▶ [Task to carry out] In the data that follows, every line containing the word "timestamps" should be returned.

▶ [Supplied information]
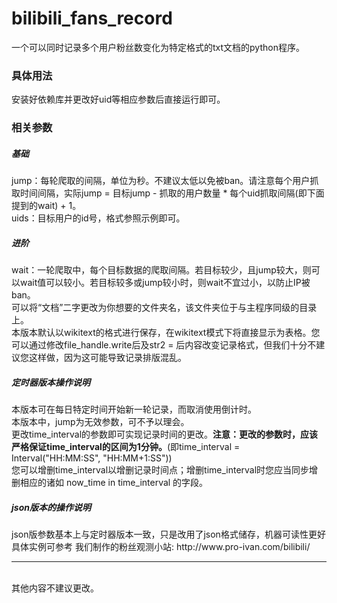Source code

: # bilibili_fans_record
一个可以同时记录多个用户粉丝数变化为特定格式的txt文档的python程序。
<h3>具体用法</h3>
安装好依赖库并更改好uid等相应参数后直接运行即可。
<h3>相关参数</h3>
<h5>基础</h5>
jump：每轮爬取的间隔，单位为秒。不建议太低以免被ban。请注意每个用户抓取时间间隔，实际jump = 目标jump - 抓取的用户数量 * 每个uid抓取间隔(即下面提到的wait) + 1。<br>
uids：目标用户的id号，格式参照示例即可。<br>
<h5>进阶</h5>
wait：一轮爬取中，每个目标数据的爬取间隔。若目标较少，且jump较大，则可以wait值可以较小。若目标较多或jump较小时，则wait不宜过小，以防止IP被ban。<br>
可以将“文档”二字更改为你想要的文件夹名，该文件夹位于与主程序同级的目录上。<br>
本版本默认以wikitext的格式进行保存，在wikitext模式下将直接显示为表格。您可以通过修改file_handle.write后及str2 = 后内容改变记录格式，但我们十分不建议您这样做，因为这可能导致记录排版混乱。<br>
<h5>定时器版本操作说明</h5>
本版本可在每日特定时间开始新一轮记录，而取消使用倒计时。<br>
本版本中，jump为无效参数，可不予以理会。<br>
更改time_interval的参数即可实现记录时间的更改。<b>注意：更改的参数时，应该严格保证time_interval的区间为1分钟。</b>(即time_interval = Interval("HH:MM:SS", "HH:MM+1:SS"))<br>
您可以增删time_interval以增删记录时间点；增删time_interval时您应当同步增删相应的诸如 now_time in time_interval 的字段。<br>
<h5>json版本的操作说明</h5>
json版参数基本上与定时器版本一致，只是改用了json格式储存，机器可读性更好<br>
具体实例可参考 我们制作的粉丝观测小站: http://www.pro-ivan.com/bilibili/
<hr><br>
其他内容不建议更改。
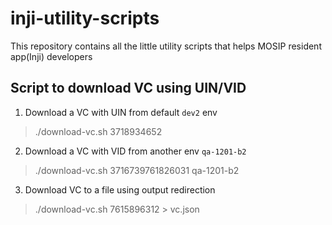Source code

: # inji-utility-scripts
This repository contains all the little utility scripts that helps MOSIP resident app(Inji) developers

## Script to download VC using UIN/VID

1. Download a VC with UIN from default `dev2` env
> ./download-vc.sh 3718934652

2. Download a VC with VID from another env `qa-1201-b2`
> ./download-vc.sh 3716739761826031 qa-1201-b2

3. Download VC to a file using output redirection
> ./download-vc.sh 7615896312 > vc.json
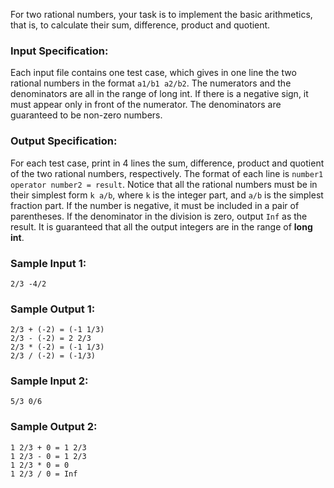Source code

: <!-- Title
Rational Arithmetic (20)
-->
For two rational numbers, your task is to implement the basic arithmetics,
that is, to calculate their sum, difference, product and quotient.

### Input Specification:

Each input file contains one test case, which gives in one line the two
rational numbers in the format `a1/b1 a2/b2`. The numerators and the
denominators are all in the range of long int. If there is a negative sign, it
must appear only in front of the numerator. The denominators are guaranteed to
be non-zero numbers.

### Output Specification:

For each test case, print in 4 lines the sum, difference, product and quotient
of the two rational numbers, respectively. The format of each line is `number1
operator number2 = result`. Notice that all the rational numbers must be in
their simplest form `k a/b`, where `k` is the integer part, and `a/b` is the
simplest fraction part. If the number is negative, it must be included in a
pair of parentheses. If the denominator in the division is zero, output `Inf`
as the result. It is guaranteed that all the output integers are in the range
of **long int**.

### Sample Input 1:

    
    
    2/3 -4/2
    

### Sample Output 1:

    
    
    2/3 + (-2) = (-1 1/3)
    2/3 - (-2) = 2 2/3
    2/3 * (-2) = (-1 1/3)
    2/3 / (-2) = (-1/3)
    

### Sample Input 2:

    
    
    5/3 0/6
    

### Sample Output 2:

    
    
    1 2/3 + 0 = 1 2/3
    1 2/3 - 0 = 1 2/3
    1 2/3 * 0 = 0
    1 2/3 / 0 = Inf
    

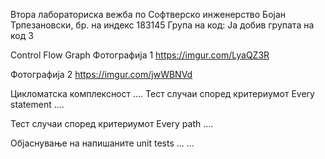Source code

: Втора лабораториска вежба по Софтверско инженерство
Бојан Трпезановски, бр. на индекс 183145
Група на код:
Ја добив групата на код 3

Control Flow Graph
Фотографија 1 
https://imgur.com/LyaQZ3R

Фотографија 2
https://imgur.com/jwWBNVd

Цикломатска комплексност
....
Тест случаи според критериумот Every statement
....

Тест случаи според критериумот Every path
....

Објаснување на напишаните unit tests
... ...
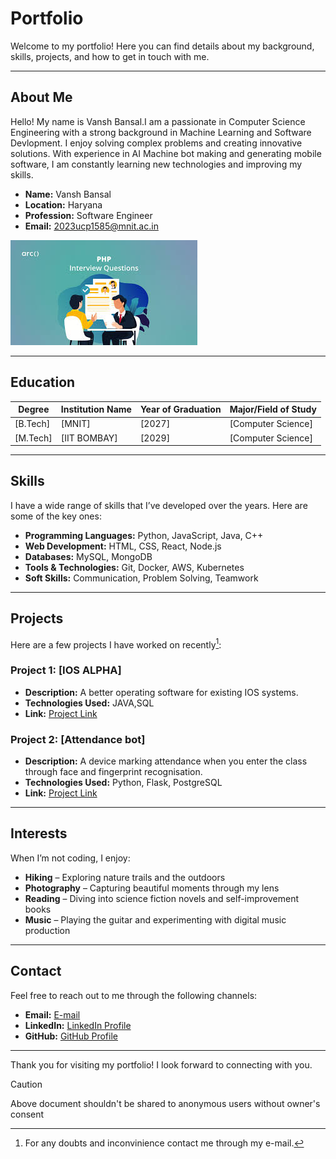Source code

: # Portfolio

Welcome to my portfolio! Here you can find details about my background, skills, projects, and how to get in touch with me.

---

## About Me

Hello! My name is Vansh Bansal.I am a passionate in Computer Science Engineering with a strong background in Machine Learning and Software Devlopment. I enjoy solving complex problems and creating innovative solutions. With experience in AI Machine bot making and generating mobile software, I am constantly learning new technologies and improving my skills.

- **Name:** Vansh Bansal
- **Location:** Haryana
- **Profession:** Software Engineer
- **Email:** 2023ucp1585@mnit.ac.in

![Profile Picture](images1.jpeg)

---

## Education

| Degree             | Institution Name  | Year of Graduation | Major/Field of Study  |
|--------------------|-------------------|--------------------|-----------------------|
| [B.Tech]           | [MNIT]            | [2027]             | [Computer Science]    |
| [M.Tech]           | [IIT BOMBAY]      | [2029]             | [Computer Science]    |

---

## Skills

I have a wide range of skills that I’ve developed over the years. Here are some of the key ones:

- **Programming Languages:** Python, JavaScript, Java, C++
- **Web Development:** HTML, CSS, React, Node.js
- **Databases:** MySQL, MongoDB
- **Tools & Technologies:** Git, Docker, AWS, Kubernetes
- **Soft Skills:** Communication, Problem Solving, Teamwork

---

## Projects

Here are a few projects I have worked on recently[^1]:
[^1]:For any doubts and inconvinience contact me through my e-mail.

### Project 1: [IOS ALPHA]
- **Description:** A better operating software for existing IOS systems.
- **Technologies Used:** JAVA,SQL
- **Link:** [Project Link](https://www.example.com/project)

### Project 2: [Attendance bot]
- **Description:** A device marking attendance when you enter the class through face and fingerprint recognisation.
- **Technologies Used:** Python, Flask, PostgreSQL
- **Link:** [Project Link](https://www.example.com/project)

---

## Interests

When I’m not coding, I enjoy:

- **Hiking** – Exploring nature trails and the outdoors
- **Photography** – Capturing beautiful moments through my lens
- **Reading** – Diving into science fiction novels and self-improvement books
- **Music** – Playing the guitar and experimenting with digital music production

---

## Contact

Feel free to reach out to me through the following channels:

- **Email:** [E-mail](mailto:2023ucp1585@mnit.ac.in)
- **LinkedIn:** [LinkedIn Profile](https://www.linkedin.com/in/Bansal1585)
- **GitHub:** [GitHub Profile](https://github.com/Bansal1585)

---

Thank you for visiting my portfolio! I look forward to connecting with you.


>[!CAUTION]
> Above document shouldn't be shared to anonymous users without owner's consent

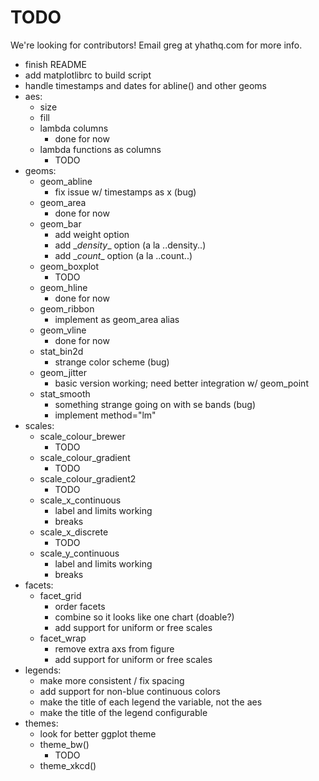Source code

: # TODO
We're looking for contributors! Email greg at yhathq.com for more info.
- finish README
- add matplotlibrc to build script
- handle timestamps and dates for abline() and other geoms
- aes:
    - size
    - fill
    - lambda columns
        - done for now
    - lambda functions as columns
        - TODO
- geoms:
    - geom_abline
        - fix issue w/ timestamps as x (bug)
    - geom_area
        - done for now
    - geom_bar
        - add weight option
        - add \__density__ option (a la ..density..)
        - add \__count__ option (a la ..count..)
    - geom_boxplot
        - TODO
    - geom_hline
        - done for now
    - geom_ribbon
        - implement as geom_area alias
    - geom_vline
        - done for now
    - stat_bin2d
        - strange color scheme (bug)
    - geom_jitter
        - basic version working; need better integration w/ geom_point
    - stat_smooth
        - something strange going on with se bands (bug)
        - implement method="lm"
- scales:
    - scale_colour_brewer
        - TODO
    - scale_colour_gradient
        - TODO
    - scale_colour_gradient2
        - TODO
    - scale_x_continuous
        - label and limits working
        - breaks
    - scale_x_discrete
        - TODO
    - scale_y_continuous
        - label and limits working
        - breaks
- facets:
    - facet_grid
        - order facets
        - combine so it looks like one chart (doable?)
        - add support for uniform or free scales
    - facet_wrap
        - remove extra axs from figure
        - add support for uniform or free scales
- legends:
    - make more consistent / fix spacing
    - add support for non-blue continuous colors
    - make the title of each legend the variable, not the aes
    - make the title of the legend configurable
- themes:
    - look for better ggplot theme
    - theme_bw()
        - TODO
    - theme_xkcd()

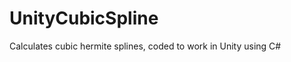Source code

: UnityCubicSpline
================

Calculates cubic hermite splines, coded to work in Unity using C#

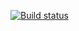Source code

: [![Build status](https://ci.appveyor.com/api/projects/status/21k3tcb2ioltsd96?svg=true)](https://ci.appveyor.com/project/AlenaGurskaya/carddelivery)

▶ [Exercise answer]
- handle timestamps and dates for abline() and other geoms
        - fix issue w/ timestamps as x (bug)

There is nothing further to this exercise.